Last week, Senate Majority Leader Mitch McConnell (R-KY) inserted the cannabis provisions—which would remove hemp from the federal definition of marijuana and also free up hemp cultivators to receive federal crop insurance—into the 2018 Farm Bill. The move builds upon the senator’s successful effort to include protections for industrial hemp research programs against federal interference in the 2014 version of the bill.

“I think it’s time we took this step,” McConnell said before the Senate Committee on Agriculture, Nutrition and Forestry on Wednesday. “I think everybody has now figured it out that this is not the other plant,” he added, referring to hemp’s cannabis cousin, marijuana.

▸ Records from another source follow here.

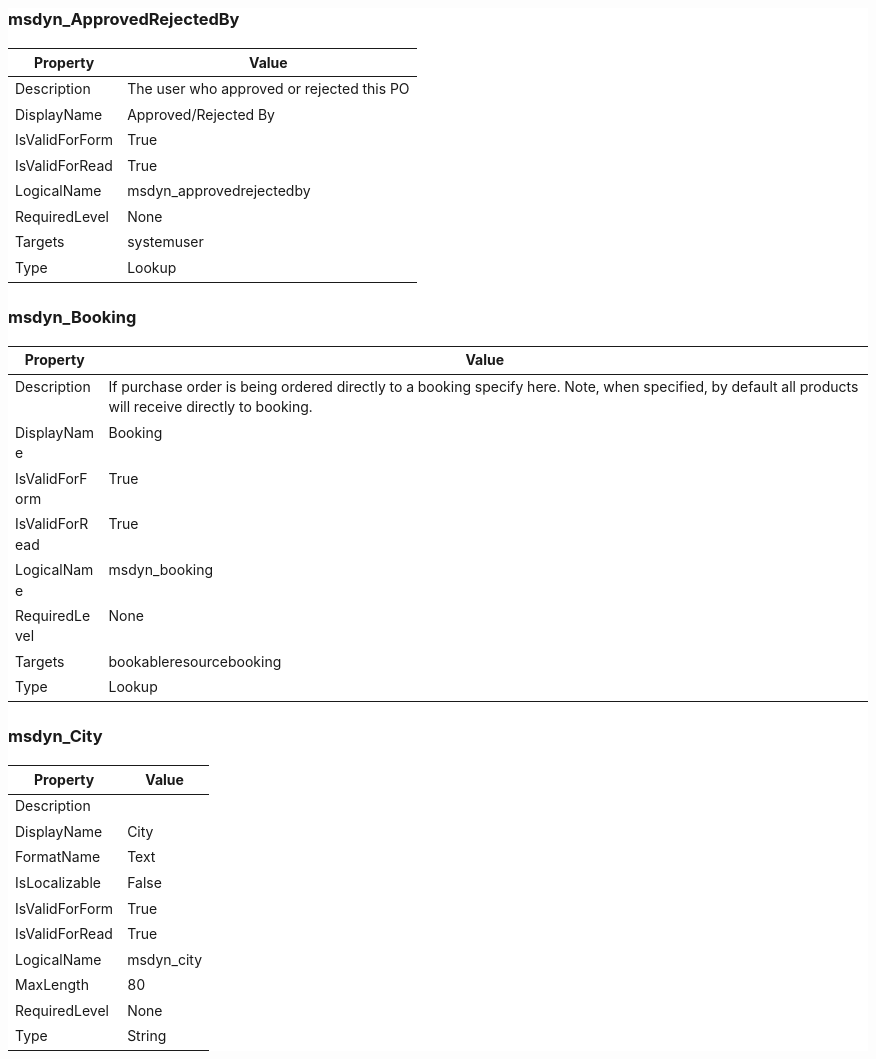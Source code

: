 

### <a name="BKMK_msdyn_ApprovedRejectedBy"></a> msdyn_ApprovedRejectedBy

|Property|Value|
|--------|-----|
|Description|The user who approved or rejected this PO|
|DisplayName|Approved/Rejected By|
|IsValidForForm|True|
|IsValidForRead|True|
|LogicalName|msdyn_approvedrejectedby|
|RequiredLevel|None|
|Targets|systemuser|
|Type|Lookup|


### <a name="BKMK_msdyn_Booking"></a> msdyn_Booking

|Property|Value|
|--------|-----|
|Description|If purchase order is being ordered directly to a booking specify here. Note, when specified, by default all products will receive directly to booking.|
|DisplayName|Booking|
|IsValidForForm|True|
|IsValidForRead|True|
|LogicalName|msdyn_booking|
|RequiredLevel|None|
|Targets|bookableresourcebooking|
|Type|Lookup|


### <a name="BKMK_msdyn_City"></a> msdyn_City

|Property|Value|
|--------|-----|
|Description||
|DisplayName|City|
|FormatName|Text|
|IsLocalizable|False|
|IsValidForForm|True|
|IsValidForRead|True|
|LogicalName|msdyn_city|
|MaxLength|80|
|RequiredLevel|None|
|Type|String|
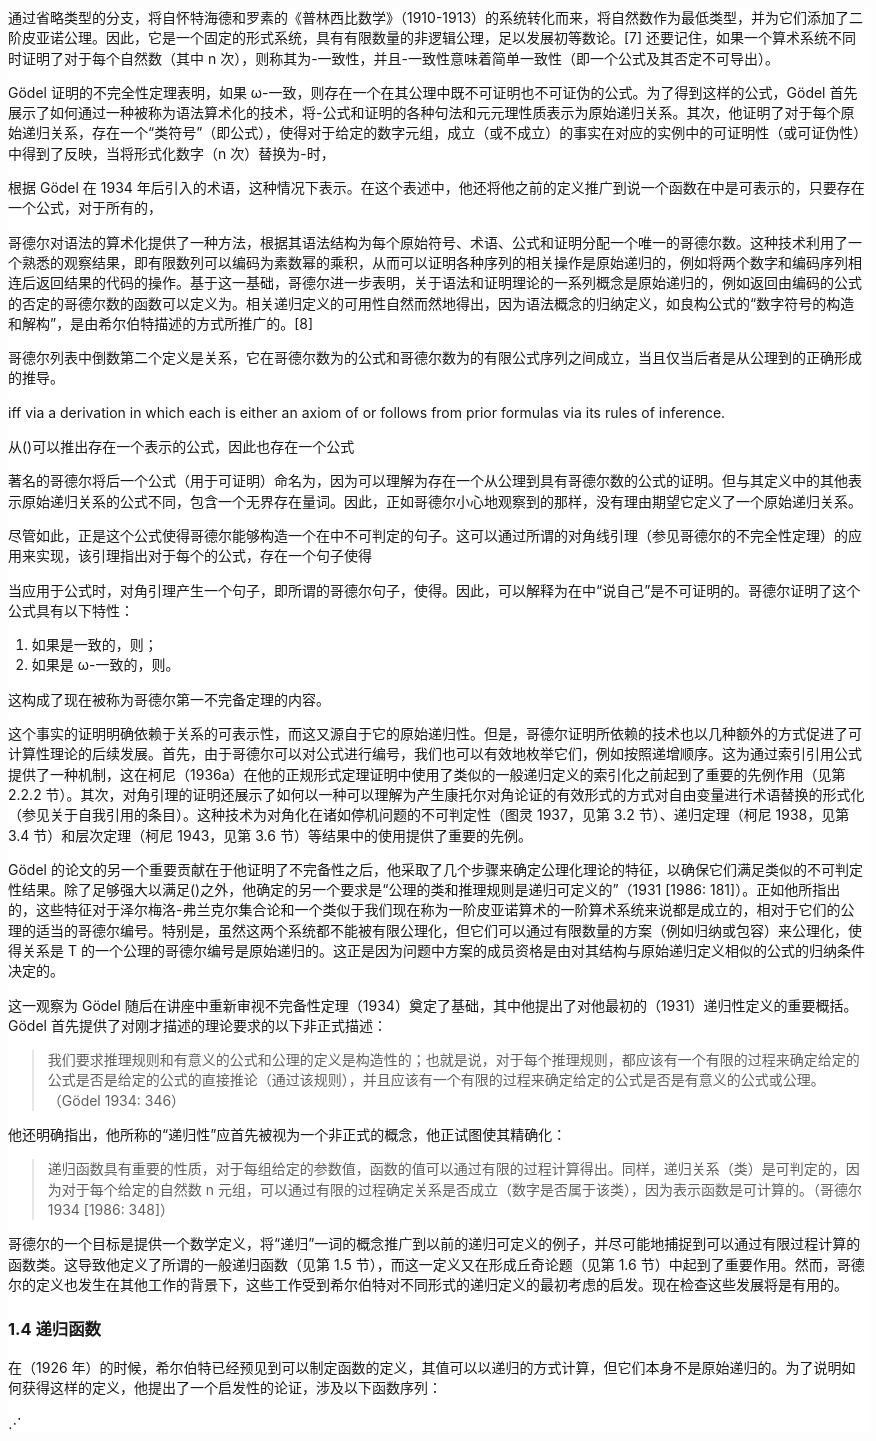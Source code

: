 通过省略类型的分支，将自怀特海德和罗素的《普林西比数学》（1910-1913）的系统转化而来，将自然数作为最低类型，并为它们添加了二阶皮亚诺公理。因此，它是一个固定的形式系统，具有有限数量的非逻辑公理，足以发展初等数论。[7] 还要记住，如果一个算术系统不同时证明了对于每个自然数（其中 n 次），则称其为-一致性，并且-一致性意味着简单一致性（即一个公式及其否定不可导出）。

Gödel 证明的不完全性定理表明，如果 ω-一致，则存在一个在其公理中既不可证明也不可证伪的公式。为了得到这样的公式，Gödel 首先展示了如何通过一种被称为语法算术化的技术，将-公式和证明的各种句法和元元理性质表示为原始递归关系。其次，他证明了对于每个原始递归关系，存在一个“类符号”（即公式），使得对于给定的数字元组，成立（或不成立）的事实在对应的实例中的可证明性（或可证伪性）中得到了反映，当将形式化数字（n 次）替换为-时，

根据 Gödel 在 1934 年后引入的术语，这种情况下表示。在这个表述中，他还将他之前的定义推广到说一个函数在中是可表示的，只要存在一个公式，对于所有的，

哥德尔对语法的算术化提供了一种方法，根据其语法结构为每个原始符号、术语、公式和证明分配一个唯一的哥德尔数。这种技术利用了一个熟悉的观察结果，即有限数列可以编码为素数幂的乘积，从而可以证明各种序列的相关操作是原始递归的，例如将两个数字和编码序列相连后返回结果的代码的操作。基于这一基础，哥德尔进一步表明，关于语法和证明理论的一系列概念是原始递归的，例如返回由编码的公式的否定的哥德尔数的函数可以定义为。相关递归定义的可用性自然而然地得出，因为语法概念的归纳定义，如良构公式的“数字符号的构造和解构”，是由希尔伯特描述的方式所推广的。[8]

哥德尔列表中倒数第二个定义是关系，它在哥德尔数为的公式和哥德尔数为的有限公式序列之间成立，当且仅当后者是从公理到的正确形成的推导。

iff  via a derivation  in which each  is either an axiom of  or follows from prior formulas via its rules of inference.

从()可以推出存在一个表示的公式，因此也存在一个公式

著名的哥德尔将后一个公式（用于可证明）命名为，因为可以理解为存在一个从公理到具有哥德尔数的公式的证明。但与其定义中的其他表示原始递归关系的公式不同，包含一个无界存在量词。因此，正如哥德尔小心地观察到的那样，没有理由期望它定义了一个原始递归关系。

尽管如此，正是这个公式使得哥德尔能够构造一个在中不可判定的句子。这可以通过所谓的对角线引理（参见哥德尔的不完全性定理）的应用来实现，该引理指出对于每个的公式，存在一个句子使得

当应用于公式时，对角引理产生一个句子，即所谓的哥德尔句子，使得。因此，可以解释为在中“说自己”是不可证明的。哥德尔证明了这个公式具有以下特性：

1. 如果是一致的，则；
2. 如果是 ω-一致的，则。

这构成了现在被称为哥德尔第一不完备定理的内容。

这个事实的证明明确依赖于关系的可表示性，而这又源自于它的原始递归性。但是，哥德尔证明所依赖的技术也以几种额外的方式促进了可计算性理论的后续发展。首先，由于哥德尔可以对公式进行编号，我们也可以有效地枚举它们，例如按照递增顺序。这为通过索引引用公式提供了一种机制，这在柯尼（1936a）在他的正规形式定理证明中使用了类似的一般递归定义的索引化之前起到了重要的先例作用（见第 2.2.2 节）。其次，对角引理的证明还展示了如何以一种可以理解为产生康托尔对角论证的有效形式的方式对自由变量进行术语替换的形式化（参见关于自我引用的条目）。这种技术为对角化在诸如停机问题的不可判定性（图灵 1937，见第 3.2 节）、递归定理（柯尼 1938，见第 3.4 节）和层次定理（柯尼 1943，见第 3.6 节）等结果中的使用提供了重要的先例。

Gödel 的论文的另一个重要贡献在于他证明了不完备性之后，他采取了几个步骤来确定公理化理论的特征，以确保它们满足类似的不可判定性结果。除了足够强大以满足()之外，他确定的另一个要求是“公理的类和推理规则是递归可定义的”（1931 [1986: 181]）。正如他所指出的，这些特征对于泽尔梅洛-弗兰克尔集合论和一个类似于我们现在称为一阶皮亚诺算术的一阶算术系统来说都是成立的，相对于它们的公理的适当的哥德尔编号。特别是，虽然这两个系统都不能被有限公理化，但它们可以通过有限数量的方案（例如归纳或包容）来公理化，使得关系是 T 的一个公理的哥德尔编号是原始递归的。这正是因为问题中方案的成员资格是由对其结构与原始递归定义相似的公式的归纳条件决定的。

这一观察为 Gödel 随后在讲座中重新审视不完备性定理（1934）奠定了基础，其中他提出了对他最初的（1931）递归性定义的重要概括。Gödel 首先提供了对刚才描述的理论要求的以下非正式描述：

> 我们要求推理规则和有意义的公式和公理的定义是构造性的；也就是说，对于每个推理规则，都应该有一个有限的过程来确定给定的公式是否是给定的公式的直接推论（通过该规则），并且应该有一个有限的过程来确定给定的公式是否是有意义的公式或公理。（Gödel 1934: 346）

他还明确指出，他所称的“递归性”应首先被视为一个非正式的概念，他正试图使其精确化：

> 递归函数具有重要的性质，对于每组给定的参数值，函数的值可以通过有限的过程计算得出。同样，递归关系（类）是可判定的，因为对于每个给定的自然数 n 元组，可以通过有限的过程确定关系是否成立（数字是否属于该类），因为表示函数是可计算的。（哥德尔 1934 [1986: 348]）

哥德尔的一个目标是提供一个数学定义，将“递归”一词的概念推广到以前的递归可定义的例子，并尽可能地捕捉到可以通过有限过程计算的函数类。这导致他定义了所谓的一般递归函数（见第 1.5 节），而这一定义又在形成丘奇论题（见第 1.6 节）中起到了重要作用。然而，哥德尔的定义也发生在其他工作的背景下，这些工作受到希尔伯特对不同形式的递归定义的最初考虑的启发。现在检查这些发展将是有用的。

### 1.4 递归函数

在（1926 年）的时候，希尔伯特已经预见到可以制定函数的定义，其值可以以递归的方式计算，但它们本身不是原始递归的。为了说明如何获得这样的定义，他提出了一个启发性的论证，涉及以下函数序列：

⋰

“All the people in rural Kentucky who grew up with tobacco are hoping that this will be really something. And as we all know, hemp is very diversified. It can end up in your car dashboard, it can end up in food, it can end up in certain kinds of pharmaceuticals. It’s time to figure it out and see where the market will take us. I think it’s an important new development in American agriculture.”

McConnell also appeared on the Senate floor earlier Wednesday to reaffirm his support for the bill’s hemp provision.

“It’s a landmark piece of legislation that will benefit farmers and communities throughout our country,” McConnell said. “I’m particularly excited that the legislation being considered today includes provisions from the Hemp Farming Act of 2018…which I introduced earlier this year.”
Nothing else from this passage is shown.